U.S. Securities and Exchange Commission

100 F Street, N.E.

Washington, DC 20549

Attention: Jennifer Monick
  Babette Cooper

 

  Re: FutureTech II Acquisition Corp.
    Form 10-K for the Fiscal Year Ended December 31, 2021
    Filed March 31, 2022
    File No. 001-41289

 

Ladies and Gentlemen:

 

On behalf of FutureTech II Acquisition Corp. (the “Company”), we are hereby responding to the letter dated December 14, 2022 (the “Comment Letter”) from the staff (the “Staff”) of the Securities and Exchange Commission (“SEC” or the “Commission”), regarding the Company’s Annual Report for fiscal year ended December 31, 2021, on Form 10-K filed on March 31, 2022 (the “10-K”). In response to the Comment Letter, the Company is submitting its Amendment No. 1 to the 10-K (the “Amended 10-K”) with the Commission today. The numbered paragraphs below correspond to the numbered comments in the Comment Letter, and the Staff’s comments are presented in bold italics.

 

1.

With a view toward disclosure, please tell us whether your sponsor is, is controlled by, or has substantial ties with a non-U.S. person. If so, please revise your disclosure in future filings to include disclosure that addresses how this fact could impact your ability to complete your initial business combination. For instance, discuss the risk to investors that you may not be able to complete an initial business combination with a U.S. target company should the transaction be subject to review by a U.S. government entity, such as the Committee on Foreign Investment in the United States (CFIUS), or ultimately prohibited. Disclose that as a result, the pool of potential targets with which you could complete an initial business combination may be limited. Further, disclose that the time necessary for government review of the transaction or a decision to prohibit the transaction could prevent you from completing an initial business combination and require you to liquidate. Disclose the consequences of liquidation to investors, such as the losses of the investment opportunity in a target company, any price appreciation in the combined company, and the warrants, which would expire worthless. Please include an example of your intended disclosure in your response.

 

 

 

 

Item 1A. Risk Factors

 

Response: The Company Respectfully acknowledges the Staff’s comment and advises the Staff that the Company’s sponsor, FutureTech Partners II LLC, is controlled by and has substantial ties with non-U.S. person(s) in China.

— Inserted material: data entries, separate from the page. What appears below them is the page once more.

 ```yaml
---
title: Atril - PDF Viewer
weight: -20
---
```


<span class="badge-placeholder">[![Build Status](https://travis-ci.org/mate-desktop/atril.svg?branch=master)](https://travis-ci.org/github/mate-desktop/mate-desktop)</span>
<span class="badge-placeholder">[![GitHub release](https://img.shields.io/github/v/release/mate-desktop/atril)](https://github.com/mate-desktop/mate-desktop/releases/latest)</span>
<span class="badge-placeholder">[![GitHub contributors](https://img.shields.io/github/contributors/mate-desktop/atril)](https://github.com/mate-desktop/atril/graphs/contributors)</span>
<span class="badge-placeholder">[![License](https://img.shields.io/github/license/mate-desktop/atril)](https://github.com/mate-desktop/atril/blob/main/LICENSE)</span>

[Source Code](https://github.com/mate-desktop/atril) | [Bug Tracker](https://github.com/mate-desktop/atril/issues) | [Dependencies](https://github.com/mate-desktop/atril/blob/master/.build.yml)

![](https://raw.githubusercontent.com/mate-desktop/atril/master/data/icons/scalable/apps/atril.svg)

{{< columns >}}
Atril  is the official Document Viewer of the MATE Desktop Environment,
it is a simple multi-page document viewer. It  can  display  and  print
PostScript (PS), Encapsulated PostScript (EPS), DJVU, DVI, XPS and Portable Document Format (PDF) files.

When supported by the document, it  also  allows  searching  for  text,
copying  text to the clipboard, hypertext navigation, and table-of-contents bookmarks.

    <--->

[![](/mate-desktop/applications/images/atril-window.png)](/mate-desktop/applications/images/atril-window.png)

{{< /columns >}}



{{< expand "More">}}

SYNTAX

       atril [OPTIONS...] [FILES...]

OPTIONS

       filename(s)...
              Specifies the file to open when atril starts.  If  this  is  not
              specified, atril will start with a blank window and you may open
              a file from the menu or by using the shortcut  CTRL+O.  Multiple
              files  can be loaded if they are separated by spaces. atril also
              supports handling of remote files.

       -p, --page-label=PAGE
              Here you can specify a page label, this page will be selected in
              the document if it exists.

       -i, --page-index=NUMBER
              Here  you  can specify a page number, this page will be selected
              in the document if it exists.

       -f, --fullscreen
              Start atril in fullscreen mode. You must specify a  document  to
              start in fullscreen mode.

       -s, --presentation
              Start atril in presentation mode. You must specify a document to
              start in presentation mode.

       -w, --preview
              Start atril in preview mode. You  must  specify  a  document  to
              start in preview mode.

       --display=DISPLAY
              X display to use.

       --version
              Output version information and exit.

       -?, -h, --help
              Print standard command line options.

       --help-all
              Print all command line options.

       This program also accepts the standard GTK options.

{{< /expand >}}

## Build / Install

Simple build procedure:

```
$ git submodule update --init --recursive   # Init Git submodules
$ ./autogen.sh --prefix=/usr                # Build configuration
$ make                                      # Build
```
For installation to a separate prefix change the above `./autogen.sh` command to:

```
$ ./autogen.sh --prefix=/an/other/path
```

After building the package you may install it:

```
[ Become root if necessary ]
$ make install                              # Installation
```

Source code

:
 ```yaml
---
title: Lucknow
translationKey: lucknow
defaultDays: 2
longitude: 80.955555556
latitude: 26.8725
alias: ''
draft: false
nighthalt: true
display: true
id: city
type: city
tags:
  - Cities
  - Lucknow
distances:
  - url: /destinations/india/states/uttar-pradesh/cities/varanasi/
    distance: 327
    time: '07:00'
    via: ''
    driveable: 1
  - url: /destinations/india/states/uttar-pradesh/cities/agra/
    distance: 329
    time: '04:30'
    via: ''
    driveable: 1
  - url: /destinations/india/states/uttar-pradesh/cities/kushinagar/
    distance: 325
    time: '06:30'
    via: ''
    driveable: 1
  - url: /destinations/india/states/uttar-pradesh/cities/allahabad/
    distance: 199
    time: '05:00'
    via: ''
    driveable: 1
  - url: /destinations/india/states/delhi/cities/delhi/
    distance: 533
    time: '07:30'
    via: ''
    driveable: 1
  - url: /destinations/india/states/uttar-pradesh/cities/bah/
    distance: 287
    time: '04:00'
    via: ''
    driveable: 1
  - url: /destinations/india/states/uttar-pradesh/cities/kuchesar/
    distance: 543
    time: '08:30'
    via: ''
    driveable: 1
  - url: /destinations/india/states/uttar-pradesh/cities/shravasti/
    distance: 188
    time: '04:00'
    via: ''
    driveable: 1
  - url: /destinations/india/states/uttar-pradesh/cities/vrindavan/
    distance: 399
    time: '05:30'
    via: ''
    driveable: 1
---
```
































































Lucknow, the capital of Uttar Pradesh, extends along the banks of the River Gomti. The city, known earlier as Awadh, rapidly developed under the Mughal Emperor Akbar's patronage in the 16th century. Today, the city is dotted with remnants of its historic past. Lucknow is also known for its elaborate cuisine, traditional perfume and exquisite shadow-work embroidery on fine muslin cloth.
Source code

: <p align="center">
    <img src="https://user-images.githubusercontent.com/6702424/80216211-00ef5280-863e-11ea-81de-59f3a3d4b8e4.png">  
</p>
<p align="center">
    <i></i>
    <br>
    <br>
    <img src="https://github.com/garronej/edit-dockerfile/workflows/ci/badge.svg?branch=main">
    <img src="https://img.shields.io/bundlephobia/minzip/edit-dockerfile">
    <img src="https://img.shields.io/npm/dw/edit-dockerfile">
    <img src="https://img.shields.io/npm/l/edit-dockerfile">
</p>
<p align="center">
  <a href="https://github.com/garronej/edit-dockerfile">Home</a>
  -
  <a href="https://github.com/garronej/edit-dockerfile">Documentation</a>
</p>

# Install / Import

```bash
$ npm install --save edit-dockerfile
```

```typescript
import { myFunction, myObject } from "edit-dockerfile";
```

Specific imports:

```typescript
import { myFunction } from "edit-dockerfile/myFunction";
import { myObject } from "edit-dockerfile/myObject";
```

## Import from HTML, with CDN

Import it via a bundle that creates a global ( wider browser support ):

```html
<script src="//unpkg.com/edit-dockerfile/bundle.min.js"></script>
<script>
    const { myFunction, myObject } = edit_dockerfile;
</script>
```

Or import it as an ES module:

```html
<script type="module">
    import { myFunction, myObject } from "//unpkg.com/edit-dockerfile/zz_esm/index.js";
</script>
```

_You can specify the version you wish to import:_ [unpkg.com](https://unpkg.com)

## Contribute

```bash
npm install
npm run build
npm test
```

The Company has added the risk factor (provided below) to Part I of the 10-K/A to disclose that its sponsor is controlled by and has substantial ties with non-U.S. person(s) and will provide this risk factor in future filings.

 

We may not be able to complete an initial business combination with a U.S. target company since such initial business combination may be subject to U.S. foreign investment regulations and review by a U.S. government entity such as the Committee on Foreign Investment in the United States (CFIUS), and ultimately prohibited

 

The time required to select and evaluate a target business and to structure and complete our initial business combination, and the costs associated with this process, are not currently ascertainable with any degree of certainty. Any costs incurred with respect to the identification and evaluation of a prospective target business with which our initial business combination is not ultimately completed will result in our incurring losses and will reduce the funds we can use to complete another business combination.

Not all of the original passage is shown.